Mother, he thought, have you doomed me again? The old anger bit in-rage at what she had done to him-as well as a desperate fear that he had willingly invited another Baker-inspired tragedy into his life. He slowed his breathing and calmed his mind, knowing that panic could never help. She was dead. Anything that happened now was up to him.

The thing in the basement had called him ghost. He had to show it that ghosts could bite.

Nophel moved quickly. As he stepped down into the basement room again, the Dragarian turned its attention upon him, confirming that he could still be seen.

"Has your friend left-" it began, but Nophel gave it no chance to continue. He stepped on one stretched chain, forcing the creature low to the ground and crushing its injured chest against the stone. As it screamed in surprised agony, he straddled it, pulled his knife, and sat heavily on its back. He felt the wings against his thighs, warm thin things with blood pumping visibly through thick veins.

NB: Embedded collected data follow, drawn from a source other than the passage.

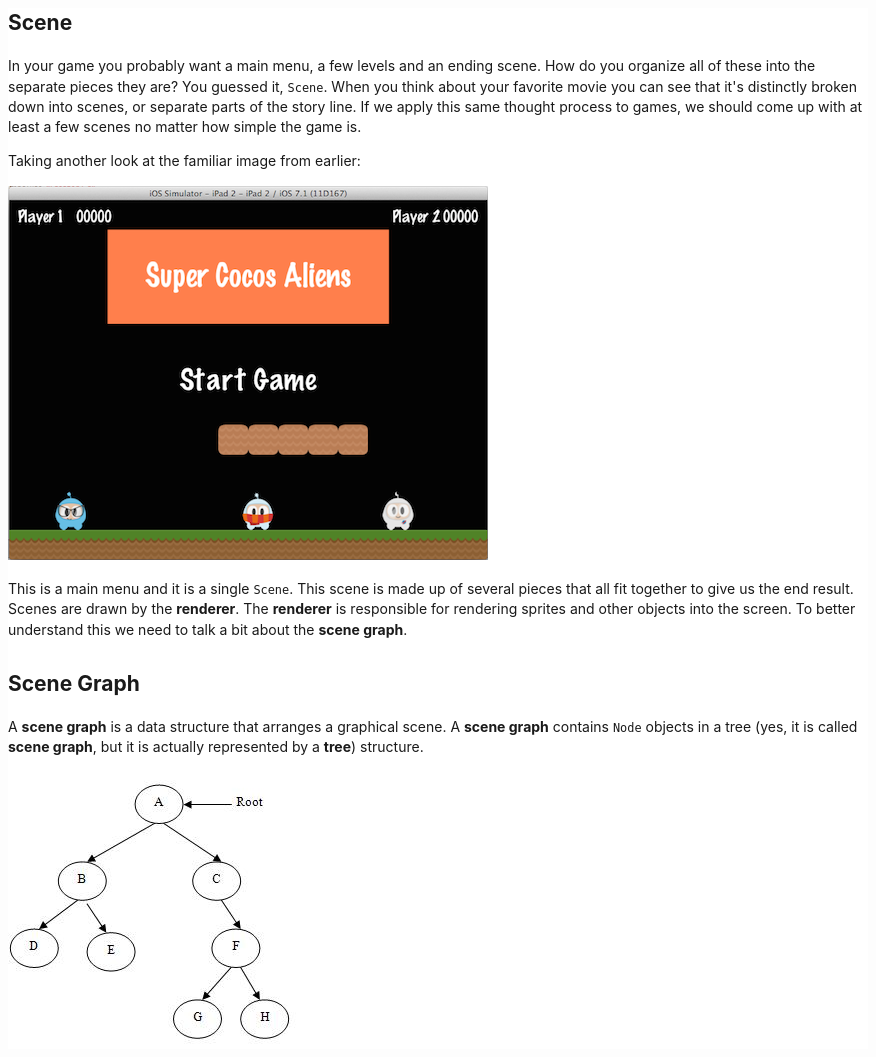 <a name="scenes"></a>

## Scene
In your game you probably want a main menu, a few levels and an ending scene.
How do you organize all of these into the separate pieces they are? You guessed
it, `Scene`. When you think about your favorite movie you can see that it's
distinctly broken down into scenes, or separate parts of the story line. If we
apply this same thought process to games, we should come up with at least a few
scenes no matter how simple the game is.

Taking another look at the familiar image from earlier:

![](basic_concepts-img/2n_main.png "")

This is a main menu and it is a single `Scene`. This scene is made up of
several pieces that all fit together to give us the end result. Scenes are drawn
by the __renderer__. The __renderer__ is responsible for rendering sprites and
other objects into the screen. To better understand this we need to talk a bit
about the __scene graph__.

## Scene Graph
A __scene graph__ is a data structure that arranges a graphical scene. A
__scene graph__ contains `Node` objects in a tree (yes, it is called
__scene graph__, but it is actually represented by a __tree__) structure.

![](basic_concepts-img/tree.jpg "Simple Tree")
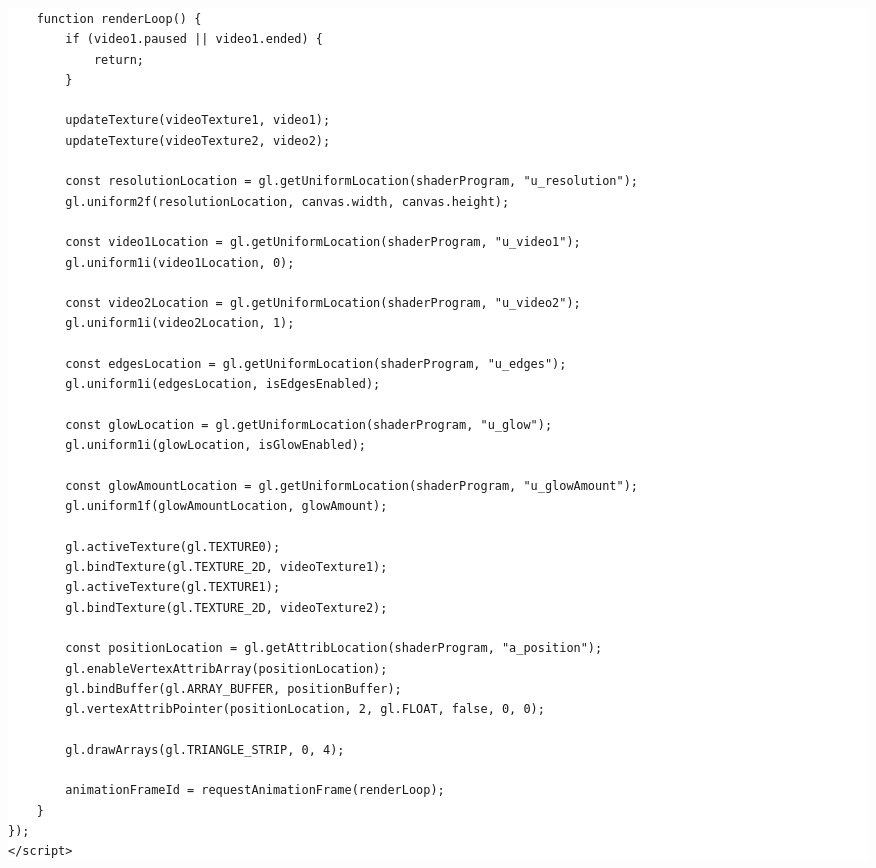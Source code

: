         function renderLoop() {
            if (video1.paused || video1.ended) {
                return;
            }

            updateTexture(videoTexture1, video1);
            updateTexture(videoTexture2, video2);

            const resolutionLocation = gl.getUniformLocation(shaderProgram, "u_resolution");
            gl.uniform2f(resolutionLocation, canvas.width, canvas.height);

            const video1Location = gl.getUniformLocation(shaderProgram, "u_video1");
            gl.uniform1i(video1Location, 0);
            
            const video2Location = gl.getUniformLocation(shaderProgram, "u_video2");
            gl.uniform1i(video2Location, 1);

            const edgesLocation = gl.getUniformLocation(shaderProgram, "u_edges");
            gl.uniform1i(edgesLocation, isEdgesEnabled);

            const glowLocation = gl.getUniformLocation(shaderProgram, "u_glow");
            gl.uniform1i(glowLocation, isGlowEnabled);
            
            const glowAmountLocation = gl.getUniformLocation(shaderProgram, "u_glowAmount");
            gl.uniform1f(glowAmountLocation, glowAmount);

            gl.activeTexture(gl.TEXTURE0);
            gl.bindTexture(gl.TEXTURE_2D, videoTexture1);
            gl.activeTexture(gl.TEXTURE1);
            gl.bindTexture(gl.TEXTURE_2D, videoTexture2);

            const positionLocation = gl.getAttribLocation(shaderProgram, "a_position");
            gl.enableVertexAttribArray(positionLocation);
            gl.bindBuffer(gl.ARRAY_BUFFER, positionBuffer);
            gl.vertexAttribPointer(positionLocation, 2, gl.FLOAT, false, 0, 0);

            gl.drawArrays(gl.TRIANGLE_STRIP, 0, 4);

            animationFrameId = requestAnimationFrame(renderLoop);
        }
    });
    </script>
</body>
</html>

He grabbed the Dragarian's hair-it was greasy and slick, and he had to twist it around his hand to maintain a grip-and pulled its head back. He nestled the knife against its exposed throat. Its cries and struggles ceased. The basement became very quiet but for the rhythm of blood pounding through Nophel's ears.

"You will find," he said, "that this ghost is not as ineffectual as you might believe."

"You're just like them," the thing said. "You'll fade to nothing soon enough."

"They might fade, but they still shot you down."

"Unfair advantage."

It speaks as though it knows of the Blue Water, he thought. Perhaps it was bluffing, hinting at knowledge it could not own. He would have to be cautious if he was to expose the information he sought.

"It's been a long time since you opened your doors to the rest of Echo City," Nophel said.

"You'd be surprised." It spoke carefully, cautious not to increase the pressure of the blade against its throat. Nophel pulled a little harder, feeling the warm drip of blood on his fisted hand. The Dragarian caught its breath.